■ **Exercise description**: An image-free, word-for-word version of the records below is to be returned.

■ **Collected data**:

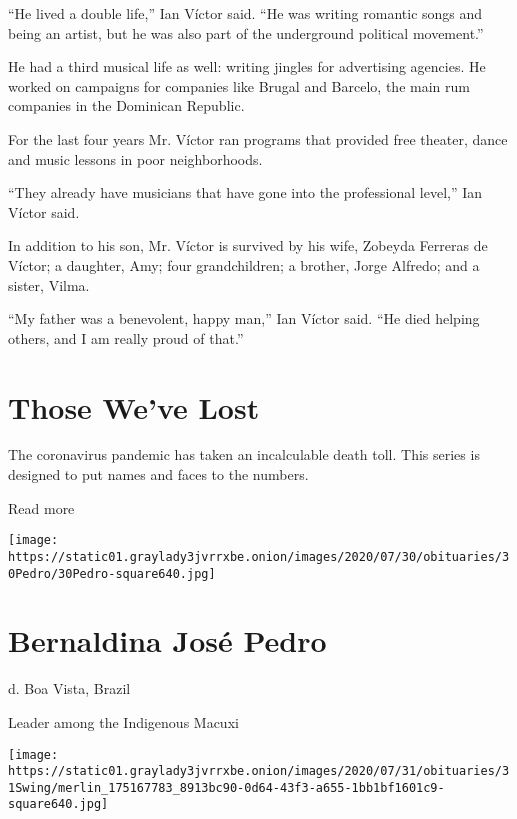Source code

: ``He lived a double life,'' Ian Víctor said. ``He was writing romantic
songs and being an artist, but he was also part of the underground
political movement.''

He had a third musical life as well: writing jingles for advertising
agencies. He worked on campaigns for companies like Brugal and Barcelo,
the main rum companies in the Dominican Republic.

For the last four years Mr. Víctor ran programs that provided free
theater, dance and music lessons in poor neighborhoods.

``They already have musicians that have gone into the professional
level,'' Ian Víctor said.

In addition to his son, Mr. Víctor is survived by his wife, Zobeyda
Ferreras de Víctor; a daughter, Amy; four grandchildren; a brother,
Jorge Alfredo; and a sister, Vilma.

``My father was a benevolent, happy man,'' Ian Víctor said. ``He died
helping others, and I am really proud of that.''

\href{https://www.nytimes3xbfgragh.onion/interactive/2020/obituaries/people-died-coronavirus-obituaries.html?action=click\&pgtype=Article\&state=default\&region=BELOW_MAIN_CONTENT\&context=covid_obits_promo}{}

\hypertarget{those-weve-lost}{%
\section{Those We've Lost}\label{those-weve-lost}}

The coronavirus pandemic has taken an incalculable death toll. This
series is designed to put names and faces to the numbers.

Read more

\texttt{[image: https://static01.graylady3jvrrxbe.onion/images/2020/07/30/obituaries/30Pedro/30Pedro-square640.jpg]}

\hypertarget{bernaldina-josuxe9-pedro}{%
\section{Bernaldina José Pedro}\label{bernaldina-josuxe9-pedro}}

d. Boa Vista, Brazil

Leader among the Indigenous Macuxi

\texttt{[image: https://static01.graylady3jvrrxbe.onion/images/2020/07/31/obituaries/31Swing/merlin\_175167783\_8913bc90-0d64-43f3-a655-1bb1bf1601c9-square640.jpg]}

■ **Solution for this problem**:
Source code

: ``He lived a double life,'' Ian Víctor said. ``He was writing romantic
songs and being an artist, but he was also part of the underground
political movement.''

He had a third musical life as well: writing jingles for advertising
agencies. He worked on campaigns for companies like Brugal and Barcelo,
the main rum companies in the Dominican Republic.

For the last four years Mr. Víctor ran programs that provided free
theater, dance and music lessons in poor neighborhoods.

``They already have musicians that have gone into the professional
level,'' Ian Víctor said.

In addition to his son, Mr. Víctor is survived by his wife, Zobeyda
Ferreras de Víctor; a daughter, Amy; four grandchildren; a brother,
Jorge Alfredo; and a sister, Vilma.

``My father was a benevolent, happy man,'' Ian Víctor said. ``He died
helping others, and I am really proud of that.''

\href{https://www.nytimes3xbfgragh.onion/interactive/2020/obituaries/people-died-coronavirus-obituaries.html?action=click\&pgtype=Article\&state=default\&region=BELOW_MAIN_CONTENT\&context=covid_obits_promo}{}

\hypertarget{those-weve-lost}{%
\section{Those We've Lost}\label{those-weve-lost}}

The coronavirus pandemic has taken an incalculable death toll. This
series is designed to put names and faces to the numbers.

Read more

\texttt{[image: https://static01.graylady3jvrrxbe.onion/images/2020/07/30/obituaries/30Pedro/30Pedro-square640.jpg]}

\hypertarget{bernaldina-josuxe9-pedro}{%
\section{Bernaldina José Pedro}\label{bernaldina-josuxe9-pedro}}

d. Boa Vista, Brazil

Leader among the Indigenous Macuxi

\texttt{[image: https://static01.graylady3jvrrxbe.onion/images/2020/07/31/obituaries/31Swing/merlin\_175167783\_8913bc90-0d64-43f3-a655-1bb1bf1601c9-square640.jpg]}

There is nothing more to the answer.